Johannesburg (APA/dpa) - Südafrika verwehrt Simbabwes Präsidentengattin Grace Mugabe die Ausreise, nachdem ihr Körperverletzung vorgeworfen ...

Johannesburg (APA/dpa) - Südafrika verwehrt Simbabwes Präsidentengattin Grace Mugabe die Ausreise, nachdem ihr Körperverletzung vorgeworfen worden war. Sicherheitsminister Fikile Mbalula erklärte am Donnerstag dem TV-Sender eNCA, die Polizei des Landes habe Vorsorge für den Fall getroffen, dass sie über die Grenze zurück in ihre Heimat ausreisen wolle.

Grace Mugabe soll ohne Vorwarnung mit einem Verlängerungskabel auf ein 20-jähriges südafrikanisches Model losgegangen sein, das sie unverhofft in der Hotelsuite ihrer beiden Söhne angetroffen haben soll. Sie hielt sich in Südafrika auf, um dort eine Unfallverletzung am Knöchel behandelt zu lassen.
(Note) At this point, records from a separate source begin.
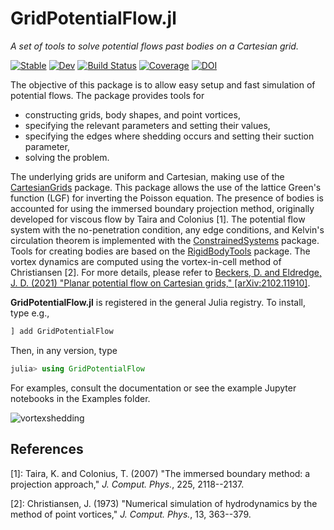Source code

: # GridPotentialFlow.jl

*A set of tools to solve potential flows past bodies on a Cartesian grid.*

[![Stable](https://img.shields.io/badge/docs-stable-blue.svg)](https://JuliaIBPM.github.io/GridPotentialFlow.jl/stable) [![Dev](https://img.shields.io/badge/docs-dev-blue.svg)](https://JuliaIBPM.github.io/GridPotentialFlow.jl/dev)
[![Build Status](https://github.com/JuliaIBPM/GridPotentialFlow.jl/workflows/CI/badge.svg)](https://github.com/JuliaIBPM/GridPotentialFlow.jl/actions)
[![Coverage](https://codecov.io/gh/JuliaIBPM/GridPotentialFlow.jl/branch/master/graph/badge.svg)](https://codecov.io/gh/JuliaIBPM/GridPotentialFlow.jl)
[![DOI](https://zenodo.org/badge/DOI/10.5281/zenodo.4549939.svg)](https://doi.org/10.5281/zenodo.4549939)

The objective of this package is to allow easy setup and fast simulation of potential
flows. The package provides tools for
- constructing grids, body shapes, and point vortices,
- specifying the relevant parameters and setting their values,
- specifying the edges where shedding occurs and setting their suction parameter,
- solving the problem.

The underlying grids are uniform and Cartesian, making use of the [CartesianGrids](https://github.com/JuliaIBPM/CartesianGrids.jl) package. This package allows the use of the lattice Green's function (LGF) for inverting the Poisson equation. The presence of bodies is accounted for using the immersed boundary projection method, originally developed for viscous flow by Taira and Colonius [1]. The potential flow system with the no-penetration condition, any edge conditions, and  Kelvin's circulation theorem is implemented with the [ConstrainedSystems](https://github.com/JuliaIBPM/ConstrainedSystems.jl) package. Tools for creating bodies are based on the [RigidBodyTools](https://github.com/JuliaIBPM/RigidBodyTools.jl) package. The vortex dynamics are computed using the vortex-in-cell method of Christiansen [2]. For more details, please refer to [Beckers, D. and Eldredge, J. D. (2021) "Planar potential flow on Cartesian grids," [arXiv:2102.11910]](https://arxiv.org/abs/2102.11910).

**GridPotentialFlow.jl** is registered in the general Julia registry. To install, type
e.g.,
```julia
] add GridPotentialFlow
```

Then, in any version, type
```julia
julia> using GridPotentialFlow
```
For examples, consult the documentation or see the example Jupyter notebooks in the Examples folder.

![vortexshedding](https://user-images.githubusercontent.com/26737762/113199963-9b77ee80-921c-11eb-8448-70a32e50660f.gif)

## References

[1]: Taira, K. and Colonius, T. (2007) "The immersed boundary method: a projection approach," *J. Comput. Phys.*, 225, 2118--2137.

[2]: Christiansen, J. (1973) "Numerical simulation of hydrodynamics by the method of point vortices," *J. Comput. Phys.*, 13, 363--379.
Die 52-Jährige beruft sich mit Blick auf mögliche Strafverfolgung auf diplomatische Immunität. Südafrikas größte Oppositionspartei, die Demokratische Allianz (DA), betonte jedoch, dass sie dazu vor ihrer Einreise nach Südafrika diese Immunität hätte beantragen müssen. Zudem gelte die Immunität für Staatschefs, nicht für deren Ehefrauen. Südafrika müsse unbedingt eine Situation wie im Jahr 2015 vermeiden, als der wegen Kriegsverbrechen gesuchte sudanesische Präsident Omar al-Bashir ungehindert in den Kap-Staat ein- und später auch wieder ausreisen konnte.

Grace Mugabe gilt als mögliche Nachfolgerin ihres Mannes, des autokratischen Langzeit-Präsidenten Robert Mugabe (93). Der hält sich ebenfalls in Südafrika auf, um dort am Freitag an einem Gipfeltreffen des regionalen Staatenbundes SADC teilzunehmen. Bei dem Treffen wird Südafrika turnusmäßig den SADC-Vorsitz von Lesotho übernehmen.